# [Problem requirements]
From the first line of the entries below, reproduce everything exactly through the line with "- 📫 How to reach", and nothing more.

# [Input for this task]
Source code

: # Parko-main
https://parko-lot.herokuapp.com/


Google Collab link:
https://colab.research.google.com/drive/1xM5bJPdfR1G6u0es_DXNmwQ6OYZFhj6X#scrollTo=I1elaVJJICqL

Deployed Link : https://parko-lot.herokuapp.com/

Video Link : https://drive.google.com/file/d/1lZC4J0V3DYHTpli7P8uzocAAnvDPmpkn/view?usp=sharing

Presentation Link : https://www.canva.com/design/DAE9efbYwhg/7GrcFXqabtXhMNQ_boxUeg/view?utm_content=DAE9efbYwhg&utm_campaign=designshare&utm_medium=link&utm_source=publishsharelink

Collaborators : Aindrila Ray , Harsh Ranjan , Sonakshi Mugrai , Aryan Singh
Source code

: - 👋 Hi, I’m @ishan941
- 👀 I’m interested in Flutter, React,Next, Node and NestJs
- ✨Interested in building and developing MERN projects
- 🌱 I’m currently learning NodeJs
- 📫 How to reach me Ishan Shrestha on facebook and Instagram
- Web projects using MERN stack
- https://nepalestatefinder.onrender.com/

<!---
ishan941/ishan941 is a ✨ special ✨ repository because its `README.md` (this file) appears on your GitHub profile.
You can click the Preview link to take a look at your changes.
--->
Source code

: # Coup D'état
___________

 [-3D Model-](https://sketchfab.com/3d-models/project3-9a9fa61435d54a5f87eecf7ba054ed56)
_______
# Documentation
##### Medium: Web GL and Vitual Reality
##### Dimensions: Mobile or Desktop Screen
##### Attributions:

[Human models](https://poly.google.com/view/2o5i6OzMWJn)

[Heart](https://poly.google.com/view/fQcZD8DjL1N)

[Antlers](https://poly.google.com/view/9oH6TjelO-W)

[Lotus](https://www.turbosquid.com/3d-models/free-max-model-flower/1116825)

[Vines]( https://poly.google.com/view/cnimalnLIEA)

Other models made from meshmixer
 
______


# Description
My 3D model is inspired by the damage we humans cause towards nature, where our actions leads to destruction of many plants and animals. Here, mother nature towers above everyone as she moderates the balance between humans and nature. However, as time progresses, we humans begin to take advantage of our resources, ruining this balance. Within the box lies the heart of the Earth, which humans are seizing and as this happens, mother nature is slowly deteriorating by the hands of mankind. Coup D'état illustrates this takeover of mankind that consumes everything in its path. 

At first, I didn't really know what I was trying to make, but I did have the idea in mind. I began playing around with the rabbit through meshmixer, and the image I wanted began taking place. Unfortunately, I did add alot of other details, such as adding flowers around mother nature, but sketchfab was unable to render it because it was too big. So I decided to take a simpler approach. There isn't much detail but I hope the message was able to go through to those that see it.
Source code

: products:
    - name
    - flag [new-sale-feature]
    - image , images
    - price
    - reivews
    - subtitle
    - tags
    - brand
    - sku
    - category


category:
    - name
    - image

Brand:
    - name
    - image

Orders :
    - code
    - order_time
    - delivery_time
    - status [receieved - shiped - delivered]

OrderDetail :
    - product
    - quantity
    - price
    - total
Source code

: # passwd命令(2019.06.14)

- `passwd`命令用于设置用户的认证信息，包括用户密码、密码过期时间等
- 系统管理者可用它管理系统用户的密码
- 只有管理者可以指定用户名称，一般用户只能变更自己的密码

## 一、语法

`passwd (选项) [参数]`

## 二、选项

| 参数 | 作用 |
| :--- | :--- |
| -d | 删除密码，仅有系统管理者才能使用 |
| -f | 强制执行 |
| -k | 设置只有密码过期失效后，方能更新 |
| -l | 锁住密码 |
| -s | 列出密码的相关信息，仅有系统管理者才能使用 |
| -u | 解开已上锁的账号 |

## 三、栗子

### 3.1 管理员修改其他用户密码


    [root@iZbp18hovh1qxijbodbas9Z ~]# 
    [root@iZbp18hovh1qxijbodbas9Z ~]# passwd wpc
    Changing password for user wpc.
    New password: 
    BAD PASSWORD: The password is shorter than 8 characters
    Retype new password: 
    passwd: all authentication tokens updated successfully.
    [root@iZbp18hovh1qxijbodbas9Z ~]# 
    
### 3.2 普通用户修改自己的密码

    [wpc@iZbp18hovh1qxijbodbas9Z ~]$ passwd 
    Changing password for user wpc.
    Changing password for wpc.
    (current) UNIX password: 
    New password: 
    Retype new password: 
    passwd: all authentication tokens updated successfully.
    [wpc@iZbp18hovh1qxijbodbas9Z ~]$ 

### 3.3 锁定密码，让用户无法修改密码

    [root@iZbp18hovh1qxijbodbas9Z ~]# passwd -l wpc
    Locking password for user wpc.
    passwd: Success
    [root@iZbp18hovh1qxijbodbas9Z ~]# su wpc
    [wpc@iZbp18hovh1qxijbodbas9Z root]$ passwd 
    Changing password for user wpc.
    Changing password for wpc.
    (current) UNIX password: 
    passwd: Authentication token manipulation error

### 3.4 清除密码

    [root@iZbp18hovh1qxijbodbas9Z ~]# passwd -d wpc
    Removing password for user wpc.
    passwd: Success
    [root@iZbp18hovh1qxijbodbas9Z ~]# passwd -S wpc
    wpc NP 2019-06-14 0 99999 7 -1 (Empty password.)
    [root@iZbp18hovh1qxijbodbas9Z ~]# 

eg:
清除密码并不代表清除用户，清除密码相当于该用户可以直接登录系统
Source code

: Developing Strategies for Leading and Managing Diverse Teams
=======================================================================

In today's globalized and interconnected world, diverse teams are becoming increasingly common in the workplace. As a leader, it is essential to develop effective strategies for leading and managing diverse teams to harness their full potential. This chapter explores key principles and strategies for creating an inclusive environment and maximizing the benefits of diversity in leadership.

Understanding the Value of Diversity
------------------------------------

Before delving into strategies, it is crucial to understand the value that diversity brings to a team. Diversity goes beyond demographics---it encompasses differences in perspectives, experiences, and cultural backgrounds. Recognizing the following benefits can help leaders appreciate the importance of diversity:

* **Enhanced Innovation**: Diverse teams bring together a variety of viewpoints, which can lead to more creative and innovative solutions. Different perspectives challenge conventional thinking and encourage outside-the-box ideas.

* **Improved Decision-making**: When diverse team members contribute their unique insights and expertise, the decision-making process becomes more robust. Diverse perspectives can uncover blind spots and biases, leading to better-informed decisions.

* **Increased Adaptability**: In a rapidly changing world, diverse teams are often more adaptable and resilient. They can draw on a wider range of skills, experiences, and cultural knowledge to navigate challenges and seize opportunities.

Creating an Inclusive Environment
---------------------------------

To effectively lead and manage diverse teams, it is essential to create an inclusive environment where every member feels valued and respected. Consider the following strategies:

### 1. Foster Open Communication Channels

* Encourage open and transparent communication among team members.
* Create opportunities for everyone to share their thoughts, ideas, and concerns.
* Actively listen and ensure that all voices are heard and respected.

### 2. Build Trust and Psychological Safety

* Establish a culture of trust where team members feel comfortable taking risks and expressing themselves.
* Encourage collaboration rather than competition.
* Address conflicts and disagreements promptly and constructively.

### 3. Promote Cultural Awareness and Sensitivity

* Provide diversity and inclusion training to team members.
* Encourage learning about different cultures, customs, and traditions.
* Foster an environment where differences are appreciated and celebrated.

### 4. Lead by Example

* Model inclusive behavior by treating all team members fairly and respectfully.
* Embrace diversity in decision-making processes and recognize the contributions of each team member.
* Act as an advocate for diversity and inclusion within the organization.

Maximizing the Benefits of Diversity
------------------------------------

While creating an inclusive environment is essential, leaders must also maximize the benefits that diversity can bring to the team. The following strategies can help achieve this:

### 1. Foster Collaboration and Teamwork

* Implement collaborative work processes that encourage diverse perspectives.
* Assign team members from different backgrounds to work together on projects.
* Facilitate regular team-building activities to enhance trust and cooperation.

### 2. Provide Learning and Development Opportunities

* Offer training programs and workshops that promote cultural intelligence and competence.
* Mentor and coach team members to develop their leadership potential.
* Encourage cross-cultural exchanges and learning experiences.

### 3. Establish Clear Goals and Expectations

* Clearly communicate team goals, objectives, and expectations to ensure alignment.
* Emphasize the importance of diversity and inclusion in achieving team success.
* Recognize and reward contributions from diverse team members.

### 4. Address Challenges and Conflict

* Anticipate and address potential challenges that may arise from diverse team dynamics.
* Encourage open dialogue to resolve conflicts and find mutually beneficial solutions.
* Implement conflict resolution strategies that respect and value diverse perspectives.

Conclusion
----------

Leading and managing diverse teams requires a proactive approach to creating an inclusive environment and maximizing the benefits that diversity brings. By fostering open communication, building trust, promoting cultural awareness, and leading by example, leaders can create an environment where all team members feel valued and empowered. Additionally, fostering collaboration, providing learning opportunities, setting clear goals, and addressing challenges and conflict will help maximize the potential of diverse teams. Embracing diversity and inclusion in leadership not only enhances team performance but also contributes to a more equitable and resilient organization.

# [Response box]
Source code

: # Parko-main
https://parko-lot.herokuapp.com/


Google Collab link:
https://colab.research.google.com/drive/1xM5bJPdfR1G6u0es_DXNmwQ6OYZFhj6X#scrollTo=I1elaVJJICqL

Deployed Link : https://parko-lot.herokuapp.com/

Video Link : https://drive.google.com/file/d/1lZC4J0V3DYHTpli7P8uzocAAnvDPmpkn/view?usp=sharing

Presentation Link : https://www.canva.com/design/DAE9efbYwhg/7GrcFXqabtXhMNQ_boxUeg/view?utm_content=DAE9efbYwhg&utm_campaign=designshare&utm_medium=link&utm_source=publishsharelink

Collaborators : Aindrila Ray , Harsh Ranjan , Sonakshi Mugrai , Aryan Singh
Source code

: - 👋 Hi, I’m @ishan941
- 👀 I’m interested in Flutter, React,Next, Node and NestJs
- ✨Interested in building and developing MERN projects
- 🌱 I’m currently learning NodeJs
- 📫 How to reach me Ishan Shrestha on facebook and Instagram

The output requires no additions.